Information supplied below:

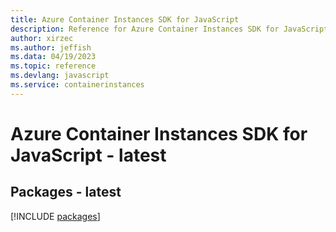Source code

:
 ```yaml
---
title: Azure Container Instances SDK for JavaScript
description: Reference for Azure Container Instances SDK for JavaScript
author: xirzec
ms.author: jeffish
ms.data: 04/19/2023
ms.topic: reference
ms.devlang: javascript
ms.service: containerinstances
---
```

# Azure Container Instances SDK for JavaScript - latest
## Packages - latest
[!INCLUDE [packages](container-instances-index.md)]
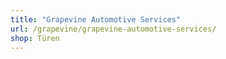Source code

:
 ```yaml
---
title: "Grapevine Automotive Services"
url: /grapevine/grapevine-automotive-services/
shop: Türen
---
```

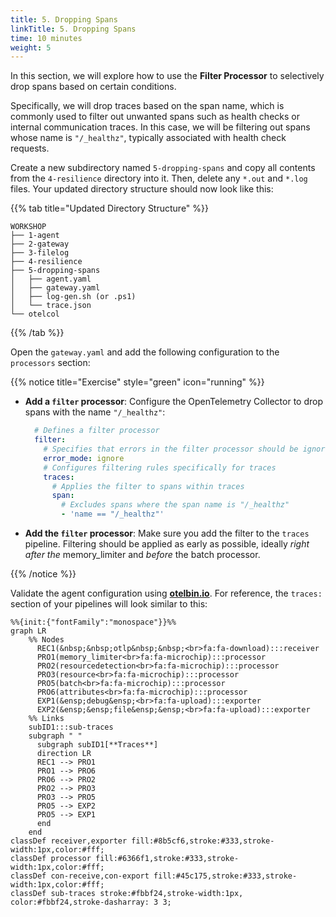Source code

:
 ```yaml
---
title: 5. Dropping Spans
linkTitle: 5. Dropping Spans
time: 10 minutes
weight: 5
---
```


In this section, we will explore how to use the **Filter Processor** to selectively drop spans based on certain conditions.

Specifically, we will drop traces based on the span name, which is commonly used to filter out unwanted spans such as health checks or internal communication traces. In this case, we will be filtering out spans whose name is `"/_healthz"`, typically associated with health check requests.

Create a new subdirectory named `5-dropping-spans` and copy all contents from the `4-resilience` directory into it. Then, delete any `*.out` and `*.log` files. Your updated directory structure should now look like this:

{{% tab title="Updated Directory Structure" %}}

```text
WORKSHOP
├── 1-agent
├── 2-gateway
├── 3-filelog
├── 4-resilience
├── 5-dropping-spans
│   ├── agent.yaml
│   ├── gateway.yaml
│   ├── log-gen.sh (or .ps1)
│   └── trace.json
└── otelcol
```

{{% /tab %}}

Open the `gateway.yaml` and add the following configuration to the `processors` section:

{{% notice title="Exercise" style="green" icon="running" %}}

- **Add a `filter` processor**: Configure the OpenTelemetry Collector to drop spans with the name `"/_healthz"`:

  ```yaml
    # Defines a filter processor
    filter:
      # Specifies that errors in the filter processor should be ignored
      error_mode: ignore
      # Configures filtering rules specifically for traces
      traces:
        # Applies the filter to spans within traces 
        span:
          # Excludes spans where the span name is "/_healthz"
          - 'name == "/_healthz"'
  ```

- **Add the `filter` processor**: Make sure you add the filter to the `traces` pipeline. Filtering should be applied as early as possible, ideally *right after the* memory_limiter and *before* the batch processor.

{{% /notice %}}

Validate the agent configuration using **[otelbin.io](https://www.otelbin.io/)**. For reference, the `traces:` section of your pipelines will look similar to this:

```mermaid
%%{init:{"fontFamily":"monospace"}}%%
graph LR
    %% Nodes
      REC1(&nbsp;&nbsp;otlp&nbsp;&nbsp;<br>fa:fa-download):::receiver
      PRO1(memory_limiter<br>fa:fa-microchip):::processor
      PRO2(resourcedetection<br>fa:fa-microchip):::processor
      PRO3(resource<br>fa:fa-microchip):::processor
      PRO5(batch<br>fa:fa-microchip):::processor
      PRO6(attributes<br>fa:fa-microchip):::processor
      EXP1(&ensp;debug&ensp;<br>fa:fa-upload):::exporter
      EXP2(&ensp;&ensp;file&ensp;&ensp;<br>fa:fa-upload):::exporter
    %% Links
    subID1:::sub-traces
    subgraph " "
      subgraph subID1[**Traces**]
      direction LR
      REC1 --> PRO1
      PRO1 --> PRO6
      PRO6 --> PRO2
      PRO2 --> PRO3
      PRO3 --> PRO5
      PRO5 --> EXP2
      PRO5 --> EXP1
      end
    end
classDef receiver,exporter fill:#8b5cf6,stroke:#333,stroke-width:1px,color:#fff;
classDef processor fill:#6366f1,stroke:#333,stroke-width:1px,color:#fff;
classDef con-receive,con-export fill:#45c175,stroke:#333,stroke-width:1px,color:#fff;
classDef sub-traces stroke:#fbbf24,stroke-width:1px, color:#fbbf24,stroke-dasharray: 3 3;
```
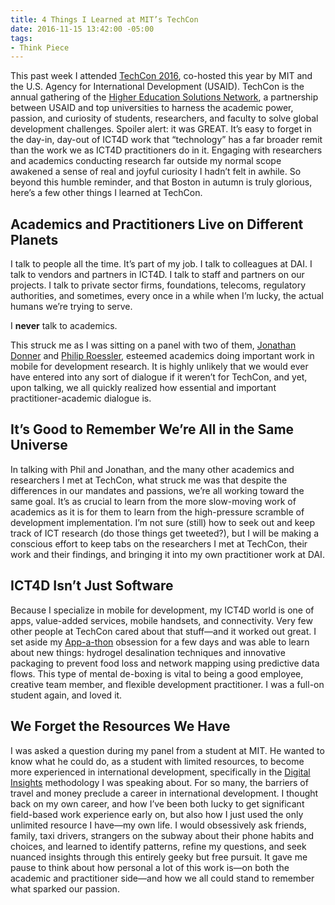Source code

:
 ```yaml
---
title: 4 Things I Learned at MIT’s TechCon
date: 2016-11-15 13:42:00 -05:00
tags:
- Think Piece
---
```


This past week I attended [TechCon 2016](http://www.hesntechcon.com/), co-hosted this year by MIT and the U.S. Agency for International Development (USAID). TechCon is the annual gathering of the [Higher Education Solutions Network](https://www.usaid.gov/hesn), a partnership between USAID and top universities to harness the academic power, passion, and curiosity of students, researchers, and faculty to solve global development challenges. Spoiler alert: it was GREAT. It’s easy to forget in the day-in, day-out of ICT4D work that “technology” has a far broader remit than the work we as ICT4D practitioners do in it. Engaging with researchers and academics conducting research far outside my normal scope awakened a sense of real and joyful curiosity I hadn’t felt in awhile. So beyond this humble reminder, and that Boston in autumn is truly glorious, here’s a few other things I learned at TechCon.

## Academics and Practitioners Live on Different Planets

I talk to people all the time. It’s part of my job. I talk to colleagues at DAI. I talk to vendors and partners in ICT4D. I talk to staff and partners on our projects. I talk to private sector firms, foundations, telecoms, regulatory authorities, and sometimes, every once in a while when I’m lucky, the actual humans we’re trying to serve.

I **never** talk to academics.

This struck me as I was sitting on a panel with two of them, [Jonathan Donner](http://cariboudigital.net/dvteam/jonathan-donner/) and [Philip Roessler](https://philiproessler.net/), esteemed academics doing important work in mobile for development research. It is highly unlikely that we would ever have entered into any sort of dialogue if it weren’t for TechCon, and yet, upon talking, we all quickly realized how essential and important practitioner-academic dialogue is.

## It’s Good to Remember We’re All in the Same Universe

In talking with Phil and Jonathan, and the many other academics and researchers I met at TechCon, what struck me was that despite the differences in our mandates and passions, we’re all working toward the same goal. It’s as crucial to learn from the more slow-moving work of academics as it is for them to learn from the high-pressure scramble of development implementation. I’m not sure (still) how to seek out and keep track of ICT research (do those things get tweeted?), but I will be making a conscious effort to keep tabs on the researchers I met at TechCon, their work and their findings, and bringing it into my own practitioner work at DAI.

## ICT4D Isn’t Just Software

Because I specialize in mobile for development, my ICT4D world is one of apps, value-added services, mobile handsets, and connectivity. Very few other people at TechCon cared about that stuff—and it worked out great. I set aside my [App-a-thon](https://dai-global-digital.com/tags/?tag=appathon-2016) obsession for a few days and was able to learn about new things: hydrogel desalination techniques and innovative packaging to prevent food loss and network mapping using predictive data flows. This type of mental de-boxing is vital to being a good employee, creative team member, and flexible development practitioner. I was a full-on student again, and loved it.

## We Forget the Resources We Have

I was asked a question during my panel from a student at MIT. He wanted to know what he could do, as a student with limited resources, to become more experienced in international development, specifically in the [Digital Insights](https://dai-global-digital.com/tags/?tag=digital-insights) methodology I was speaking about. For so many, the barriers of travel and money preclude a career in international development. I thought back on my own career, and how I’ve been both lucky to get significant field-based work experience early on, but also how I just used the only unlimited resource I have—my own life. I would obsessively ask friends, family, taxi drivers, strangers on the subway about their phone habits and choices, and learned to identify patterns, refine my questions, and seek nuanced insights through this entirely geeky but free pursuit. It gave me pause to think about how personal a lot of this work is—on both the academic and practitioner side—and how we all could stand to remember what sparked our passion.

End of Information supplied.

Exercise instructions: Keeping the pictures out, output the records from above exactly and completely.

Answer to the problem:
Source code

:
 ```yaml
---
title: Azure Container Instances SDK for JavaScript
description: Reference for Azure Container Instances SDK for JavaScript
author: xirzec
ms.author: jeffish
ms.data: 04/19/2023
ms.topic: reference
ms.devlang: javascript
ms.service: containerinstances
---
```

# Azure Container Instances SDK for JavaScript - latest
## Packages - latest
[!INCLUDE [packages](container-instances-index.md)]
Source code

:
 ```yaml
---
title: "Grapevine Automotive Services"
url: /grapevine/grapevine-automotive-services/
shop: Türen
---
```

Source code

:
 ```yaml
---
title: 5. Dropping Spans
linkTitle: 5. Dropping Spans
time: 10 minutes
weight: 5
---
```


In this section, we will explore how to use the **Filter Processor** to selectively drop spans based on certain conditions.

Specifically, we will drop traces based on the span name, which is commonly used to filter out unwanted spans such as health checks or internal communication traces. In this case, we will be filtering out spans whose name is `"/_healthz"`, typically associated with health check requests.

Create a new subdirectory named `5-dropping-spans` and copy all contents from the `4-resilience` directory into it. Then, delete any `*.out` and `*.log` files. Your updated directory structure should now look like this:

{{% tab title="Updated Directory Structure" %}}

```text
WORKSHOP
├── 1-agent
├── 2-gateway
├── 3-filelog
├── 4-resilience
├── 5-dropping-spans
│   ├── agent.yaml
│   ├── gateway.yaml
│   ├── log-gen.sh (or .ps1)
│   └── trace.json
└── otelcol
```

{{% /tab %}}

Open the `gateway.yaml` and add the following configuration to the `processors` section:

{{% notice title="Exercise" style="green" icon="running" %}}

- **Add a `filter` processor**: Configure the OpenTelemetry Collector to drop spans with the name `"/_healthz"`:

  ```yaml
    # Defines a filter processor
    filter:
      # Specifies that errors in the filter processor should be ignored
      error_mode: ignore
      # Configures filtering rules specifically for traces
      traces:
        # Applies the filter to spans within traces 
        span:
          # Excludes spans where the span name is "/_healthz"
          - 'name == "/_healthz"'
  ```

- **Add the `filter` processor**: Make sure you add the filter to the `traces` pipeline. Filtering should be applied as early as possible, ideally *right after the* memory_limiter and *before* the batch processor.

{{% /notice %}}

Validate the agent configuration using **[otelbin.io](https://www.otelbin.io/)**. For reference, the `traces:` section of your pipelines will look similar to this:

```mermaid
%%{init:{"fontFamily":"monospace"}}%%
graph LR
    %% Nodes
      REC1(&nbsp;&nbsp;otlp&nbsp;&nbsp;<br>fa:fa-download):::receiver
      PRO1(memory_limiter<br>fa:fa-microchip):::processor
      PRO2(resourcedetection<br>fa:fa-microchip):::processor
      PRO3(resource<br>fa:fa-microchip):::processor
      PRO5(batch<br>fa:fa-microchip):::processor
      PRO6(attributes<br>fa:fa-microchip):::processor
      EXP1(&ensp;debug&ensp;<br>fa:fa-upload):::exporter
      EXP2(&ensp;&ensp;file&ensp;&ensp;<br>fa:fa-upload):::exporter
    %% Links
    subID1:::sub-traces
    subgraph " "
      subgraph subID1[**Traces**]
      direction LR
      REC1 --> PRO1
      PRO1 --> PRO6
      PRO6 --> PRO2
      PRO2 --> PRO3
      PRO3 --> PRO5
      PRO5 --> EXP2
      PRO5 --> EXP1
      end
    end
classDef receiver,exporter fill:#8b5cf6,stroke:#333,stroke-width:1px,color:#fff;
classDef processor fill:#6366f1,stroke:#333,stroke-width:1px,color:#fff;
classDef con-receive,con-export fill:#45c175,stroke:#333,stroke-width:1px,color:#fff;
classDef sub-traces stroke:#fbbf24,stroke-width:1px, color:#fbbf24,stroke-dasharray: 3 3;
```
Source code

:
 ```yaml
---
title: 4 Things I Learned at MIT’s TechCon
date: 2016-11-15 13:42:00 -05:00
tags:
- Think Piece
---
```


This past week I attended [TechCon 2016](http://www.hesntechcon.com/), co-hosted this year by MIT and the U.S. Agency for International Development (USAID). TechCon is the annual gathering of the [Higher Education Solutions Network](https://www.usaid.gov/hesn), a partnership between USAID and top universities to harness the academic power, passion, and curiosity of students, researchers, and faculty to solve global development challenges. Spoiler alert: it was GREAT. It’s easy to forget in the day-in, day-out of ICT4D work that “technology” has a far broader remit than the work we as ICT4D practitioners do in it. Engaging with researchers and academics conducting research far outside my normal scope awakened a sense of real and joyful curiosity I hadn’t felt in awhile. So beyond this humble reminder, and that Boston in autumn is truly glorious, here’s a few other things I learned at TechCon.

## Academics and Practitioners Live on Different Planets

I talk to people all the time. It’s part of my job. I talk to colleagues at DAI. I talk to vendors and partners in ICT4D. I talk to staff and partners on our projects. I talk to private sector firms, foundations, telecoms, regulatory authorities, and sometimes, every once in a while when I’m lucky, the actual humans we’re trying to serve.

I **never** talk to academics.

This struck me as I was sitting on a panel with two of them, [Jonathan Donner](http://cariboudigital.net/dvteam/jonathan-donner/) and [Philip Roessler](https://philiproessler.net/), esteemed academics doing important work in mobile for development research. It is highly unlikely that we would ever have entered into any sort of dialogue if it weren’t for TechCon, and yet, upon talking, we all quickly realized how essential and important practitioner-academic dialogue is.

## It’s Good to Remember We’re All in the Same Universe

In talking with Phil and Jonathan, and the many other academics and researchers I met at TechCon, what struck me was that despite the differences in our mandates and passions, we’re all working toward the same goal. It’s as crucial to learn from the more slow-moving work of academics as it is for them to learn from the high-pressure scramble of development implementation. I’m not sure (still) how to seek out and keep track of ICT research (do those things get tweeted?), but I will be making a conscious effort to keep tabs on the researchers I met at TechCon, their work and their findings, and bringing it into my own practitioner work at DAI.

## ICT4D Isn’t Just Software

Because I specialize in mobile for development, my ICT4D world is one of apps, value-added services, mobile handsets, and connectivity. Very few other people at TechCon cared about that stuff—and it worked out great. I set aside my [App-a-thon](https://dai-global-digital.com/tags/?tag=appathon-2016) obsession for a few days and was able to learn about new things: hydrogel desalination techniques and innovative packaging to prevent food loss and network mapping using predictive data flows. This type of mental de-boxing is vital to being a good employee, creative team member, and flexible development practitioner. I was a full-on student again, and loved it.

## We Forget the Resources We Have

I was asked a question during my panel from a student at MIT. He wanted to know what he could do, as a student with limited resources, to become more experienced in international development, specifically in the [Digital Insights](https://dai-global-digital.com/tags/?tag=digital-insights) methodology I was speaking about. For so many, the barriers of travel and money preclude a career in international development. I thought back on my own career, and how I’ve been both lucky to get significant field-based work experience early on, but also how I just used the only unlimited resource I have—my own life. I would obsessively ask friends, family, taxi drivers, strangers on the subway about their phone habits and choices, and learned to identify patterns, refine my questions, and seek nuanced insights through this entirely geeky but free pursuit. It gave me pause to think about how personal a lot of this work is—on both the academic and practitioner side—and how we all could stand to remember what sparked our passion.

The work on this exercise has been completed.